As the threaded rod 26 is tightened, the toothed wheel 12 is forced into mated relationship with the tapered bushing 14. Although Fig. 5 depicts a threaded rod having a head, other variations of threaded rods are sufficient for this embodiment. Fig 6 shows another embodiment of the invention. Fig 6 shows mating holes on either the first face 22 or the second face 24 of the assembly 10. This embodiment requires the use of a threaded rod 26 having a head 36. The hole is formed by the bushing groove 30, 34 and the toothed wheel groove 28, 32 becoming aligned. One of the grooves having a shoulder 54 adjacent the groove on the face 22, 24 of the assembly 10. The other groove containing threads 52, to receive a threaded rod 26. The head 36 of the threaded rod 26 is forced against the shoulder 54 of the groove containing the shoulder. The threads of the threaded rod 26 are in threaded connection with the threads 52 of the groove containing the threads. As the threaded rod 26 is tightened, the threads 52 pull the part of the assembly 10 having the threads in the grooves toward the head 36 of the threaded rod 26 and into mated relationship with the other part of the assembly 10. With this embodiment of the invention, the head 36 of the threaded rod 26 can be shouldered upon either an area adjacent the bushing groove 34 or the toothed wheel groove 28, with the opposite groove containing the threads 52.

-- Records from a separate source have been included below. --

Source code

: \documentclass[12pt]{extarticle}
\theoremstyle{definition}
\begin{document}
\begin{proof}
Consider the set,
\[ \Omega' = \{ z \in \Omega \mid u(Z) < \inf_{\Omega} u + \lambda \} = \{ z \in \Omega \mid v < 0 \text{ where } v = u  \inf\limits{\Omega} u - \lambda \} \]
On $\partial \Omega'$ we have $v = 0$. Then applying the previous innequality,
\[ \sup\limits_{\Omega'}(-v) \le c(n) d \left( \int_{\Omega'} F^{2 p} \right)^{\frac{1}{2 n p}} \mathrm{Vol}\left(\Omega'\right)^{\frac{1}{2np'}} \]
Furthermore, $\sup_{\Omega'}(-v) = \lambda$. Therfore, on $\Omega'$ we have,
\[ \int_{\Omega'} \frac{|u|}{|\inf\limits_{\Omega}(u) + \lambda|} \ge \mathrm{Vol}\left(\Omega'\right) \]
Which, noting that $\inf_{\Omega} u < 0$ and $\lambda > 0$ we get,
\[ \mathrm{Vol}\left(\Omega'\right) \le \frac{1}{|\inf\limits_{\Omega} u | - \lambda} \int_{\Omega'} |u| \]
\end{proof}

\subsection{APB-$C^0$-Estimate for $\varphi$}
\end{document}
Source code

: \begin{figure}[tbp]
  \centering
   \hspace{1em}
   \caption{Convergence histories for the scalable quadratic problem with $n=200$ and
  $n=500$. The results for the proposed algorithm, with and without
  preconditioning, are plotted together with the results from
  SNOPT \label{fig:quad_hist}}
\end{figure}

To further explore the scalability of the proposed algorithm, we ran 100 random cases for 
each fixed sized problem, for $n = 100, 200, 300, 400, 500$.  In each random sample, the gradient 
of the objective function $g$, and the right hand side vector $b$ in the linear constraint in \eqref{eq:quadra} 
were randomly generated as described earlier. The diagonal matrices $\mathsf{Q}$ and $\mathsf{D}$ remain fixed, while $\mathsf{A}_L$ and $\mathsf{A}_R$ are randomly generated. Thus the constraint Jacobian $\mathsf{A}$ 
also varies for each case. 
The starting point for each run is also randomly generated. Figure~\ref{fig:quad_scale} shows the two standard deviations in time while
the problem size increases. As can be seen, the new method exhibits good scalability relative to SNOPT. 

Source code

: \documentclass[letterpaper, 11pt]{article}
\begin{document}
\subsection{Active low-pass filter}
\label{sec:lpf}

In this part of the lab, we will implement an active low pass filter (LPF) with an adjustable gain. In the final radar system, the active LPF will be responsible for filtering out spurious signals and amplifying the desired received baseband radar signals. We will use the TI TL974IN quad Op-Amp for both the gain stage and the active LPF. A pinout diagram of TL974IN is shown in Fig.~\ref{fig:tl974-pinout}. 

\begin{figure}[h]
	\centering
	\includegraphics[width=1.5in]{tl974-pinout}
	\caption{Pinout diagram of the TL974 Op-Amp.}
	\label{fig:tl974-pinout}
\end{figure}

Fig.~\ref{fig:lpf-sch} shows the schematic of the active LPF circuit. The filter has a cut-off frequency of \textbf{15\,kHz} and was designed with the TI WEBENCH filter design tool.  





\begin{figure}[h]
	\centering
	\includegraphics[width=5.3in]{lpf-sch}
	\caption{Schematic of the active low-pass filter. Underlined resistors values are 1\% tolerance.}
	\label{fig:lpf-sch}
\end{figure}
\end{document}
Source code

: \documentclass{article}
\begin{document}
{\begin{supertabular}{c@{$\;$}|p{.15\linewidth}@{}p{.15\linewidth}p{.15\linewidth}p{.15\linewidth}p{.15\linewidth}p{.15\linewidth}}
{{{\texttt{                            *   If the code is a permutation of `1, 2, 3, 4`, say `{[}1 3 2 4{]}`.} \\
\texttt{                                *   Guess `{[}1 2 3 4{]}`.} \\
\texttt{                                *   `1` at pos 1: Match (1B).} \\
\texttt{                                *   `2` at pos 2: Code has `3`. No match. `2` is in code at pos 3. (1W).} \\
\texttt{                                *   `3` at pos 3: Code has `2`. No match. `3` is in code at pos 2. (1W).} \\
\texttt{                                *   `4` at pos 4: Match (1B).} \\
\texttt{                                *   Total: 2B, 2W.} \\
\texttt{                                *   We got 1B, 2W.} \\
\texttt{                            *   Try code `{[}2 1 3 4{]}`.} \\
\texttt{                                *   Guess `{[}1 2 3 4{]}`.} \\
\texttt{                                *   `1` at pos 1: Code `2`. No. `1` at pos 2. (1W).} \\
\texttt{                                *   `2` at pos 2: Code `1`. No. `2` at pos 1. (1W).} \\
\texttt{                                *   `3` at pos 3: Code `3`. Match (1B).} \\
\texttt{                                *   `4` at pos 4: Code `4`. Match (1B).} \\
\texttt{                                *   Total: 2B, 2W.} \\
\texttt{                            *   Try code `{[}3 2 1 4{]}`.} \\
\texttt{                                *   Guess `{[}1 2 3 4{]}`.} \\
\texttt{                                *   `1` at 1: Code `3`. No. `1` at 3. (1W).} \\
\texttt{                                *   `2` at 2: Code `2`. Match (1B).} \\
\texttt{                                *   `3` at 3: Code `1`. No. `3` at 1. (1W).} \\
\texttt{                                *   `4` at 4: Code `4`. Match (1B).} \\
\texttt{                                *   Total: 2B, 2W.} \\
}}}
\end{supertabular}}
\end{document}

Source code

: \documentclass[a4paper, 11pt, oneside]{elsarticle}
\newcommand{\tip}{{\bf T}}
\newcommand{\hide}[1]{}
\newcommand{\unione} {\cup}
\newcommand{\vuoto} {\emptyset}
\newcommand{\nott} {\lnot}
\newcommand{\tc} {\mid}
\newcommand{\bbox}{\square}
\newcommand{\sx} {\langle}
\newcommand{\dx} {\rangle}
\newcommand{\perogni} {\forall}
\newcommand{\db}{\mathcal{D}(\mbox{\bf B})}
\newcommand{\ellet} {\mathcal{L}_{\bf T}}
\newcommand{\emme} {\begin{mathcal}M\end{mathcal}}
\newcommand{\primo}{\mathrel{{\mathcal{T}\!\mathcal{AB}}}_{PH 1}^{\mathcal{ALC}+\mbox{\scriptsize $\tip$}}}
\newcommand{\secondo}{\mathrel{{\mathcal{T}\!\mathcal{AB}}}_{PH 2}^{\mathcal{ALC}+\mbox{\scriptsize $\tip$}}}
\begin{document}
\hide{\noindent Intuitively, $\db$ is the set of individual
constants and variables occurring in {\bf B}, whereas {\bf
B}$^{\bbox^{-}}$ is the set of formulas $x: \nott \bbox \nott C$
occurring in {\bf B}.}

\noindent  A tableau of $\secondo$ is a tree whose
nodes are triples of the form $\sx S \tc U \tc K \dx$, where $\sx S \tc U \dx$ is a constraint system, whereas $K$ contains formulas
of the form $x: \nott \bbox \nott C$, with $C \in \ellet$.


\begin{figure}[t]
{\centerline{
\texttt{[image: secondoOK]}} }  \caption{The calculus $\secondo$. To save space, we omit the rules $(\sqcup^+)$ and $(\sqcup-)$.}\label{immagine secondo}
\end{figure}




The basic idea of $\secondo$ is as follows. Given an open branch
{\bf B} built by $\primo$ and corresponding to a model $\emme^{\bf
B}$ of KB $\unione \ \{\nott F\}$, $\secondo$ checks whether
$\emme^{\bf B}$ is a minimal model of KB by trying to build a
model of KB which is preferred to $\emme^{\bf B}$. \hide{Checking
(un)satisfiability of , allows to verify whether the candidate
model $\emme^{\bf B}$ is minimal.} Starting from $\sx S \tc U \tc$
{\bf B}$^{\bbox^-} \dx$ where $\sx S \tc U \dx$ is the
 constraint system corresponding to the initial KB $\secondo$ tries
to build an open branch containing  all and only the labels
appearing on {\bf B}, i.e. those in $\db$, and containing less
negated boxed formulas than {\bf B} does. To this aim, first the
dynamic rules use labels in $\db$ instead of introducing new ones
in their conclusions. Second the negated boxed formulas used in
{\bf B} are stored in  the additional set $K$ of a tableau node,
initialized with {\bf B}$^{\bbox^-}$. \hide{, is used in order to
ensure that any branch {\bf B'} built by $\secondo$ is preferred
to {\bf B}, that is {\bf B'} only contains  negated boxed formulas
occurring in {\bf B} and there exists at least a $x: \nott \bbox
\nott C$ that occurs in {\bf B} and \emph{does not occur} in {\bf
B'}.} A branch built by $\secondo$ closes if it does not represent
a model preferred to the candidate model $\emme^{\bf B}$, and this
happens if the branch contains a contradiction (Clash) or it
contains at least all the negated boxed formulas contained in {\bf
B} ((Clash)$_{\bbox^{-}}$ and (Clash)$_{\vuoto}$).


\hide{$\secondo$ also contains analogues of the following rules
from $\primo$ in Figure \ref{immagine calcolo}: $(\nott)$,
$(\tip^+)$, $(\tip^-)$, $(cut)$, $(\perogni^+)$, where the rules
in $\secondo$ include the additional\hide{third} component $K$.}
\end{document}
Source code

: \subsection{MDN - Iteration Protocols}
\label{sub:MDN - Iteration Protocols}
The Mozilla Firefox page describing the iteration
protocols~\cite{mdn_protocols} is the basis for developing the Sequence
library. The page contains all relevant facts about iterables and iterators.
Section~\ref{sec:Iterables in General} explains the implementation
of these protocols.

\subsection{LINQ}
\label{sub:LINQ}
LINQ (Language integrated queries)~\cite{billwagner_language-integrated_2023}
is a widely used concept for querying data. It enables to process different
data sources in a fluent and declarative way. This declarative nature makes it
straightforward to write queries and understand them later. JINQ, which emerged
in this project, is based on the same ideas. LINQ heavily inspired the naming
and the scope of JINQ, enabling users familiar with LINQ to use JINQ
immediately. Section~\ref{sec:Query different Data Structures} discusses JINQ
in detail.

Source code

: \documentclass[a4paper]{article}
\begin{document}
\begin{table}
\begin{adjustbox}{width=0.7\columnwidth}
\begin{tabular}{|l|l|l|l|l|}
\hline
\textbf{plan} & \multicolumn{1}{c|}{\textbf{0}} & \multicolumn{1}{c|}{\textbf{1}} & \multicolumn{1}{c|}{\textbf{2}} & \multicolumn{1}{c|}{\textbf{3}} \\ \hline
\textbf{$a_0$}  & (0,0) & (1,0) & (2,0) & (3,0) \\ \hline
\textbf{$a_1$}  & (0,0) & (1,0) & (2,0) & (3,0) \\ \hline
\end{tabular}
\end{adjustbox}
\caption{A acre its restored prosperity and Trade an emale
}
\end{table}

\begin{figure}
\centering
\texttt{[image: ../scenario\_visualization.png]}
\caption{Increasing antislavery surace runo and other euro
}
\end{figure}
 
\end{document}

Fig 7 represents an embodiment of a separation hole for either face 22, 24 of the assembly 10. The separation hole is formed by a bushing groove 30, 34 and a toothed wheel groove 28, 32 becoming aligned. One of the two grooves has a shoulder 54 adjacent the groove on the face 22, 24 of the assembly 10 for shouldering the head 36 of the threaded rod 26. The other groove has an open cavity 38 beginning at the face 22, 24 of the assembly 10 and extending partially along the groove. The second groove also has threads 52, to receive a threaded rod 26, located in the groove adjacent the cavity 38. When the threaded rod 26 with a head 36 is shouldered against the shoulder 54 adjacent one of the grooves and in threaded connection with the threads 52 of the other groove and the threaded rod 26 is tightened, the head 36 of the threaded rod 26 will push on the shoulder 54 of one groove while travelling into the open cavity 38 of the other groove forcing the bushing 14 and the toothed wheel 12 to separate.
Fig 8 shows a detailed view of an embodiment of the invention where the first hole Ht is interconnected to the second hole H2 by a passage 40. The passage 40 has a smaller cross- sectional area than the intersected holes themselves. This passage 40 can be centered between the holes as shown or located nearer a groove surface which forms the holes. In one form, the passage 40 may be formed by a bore used to aid in drilling the interconnected holes.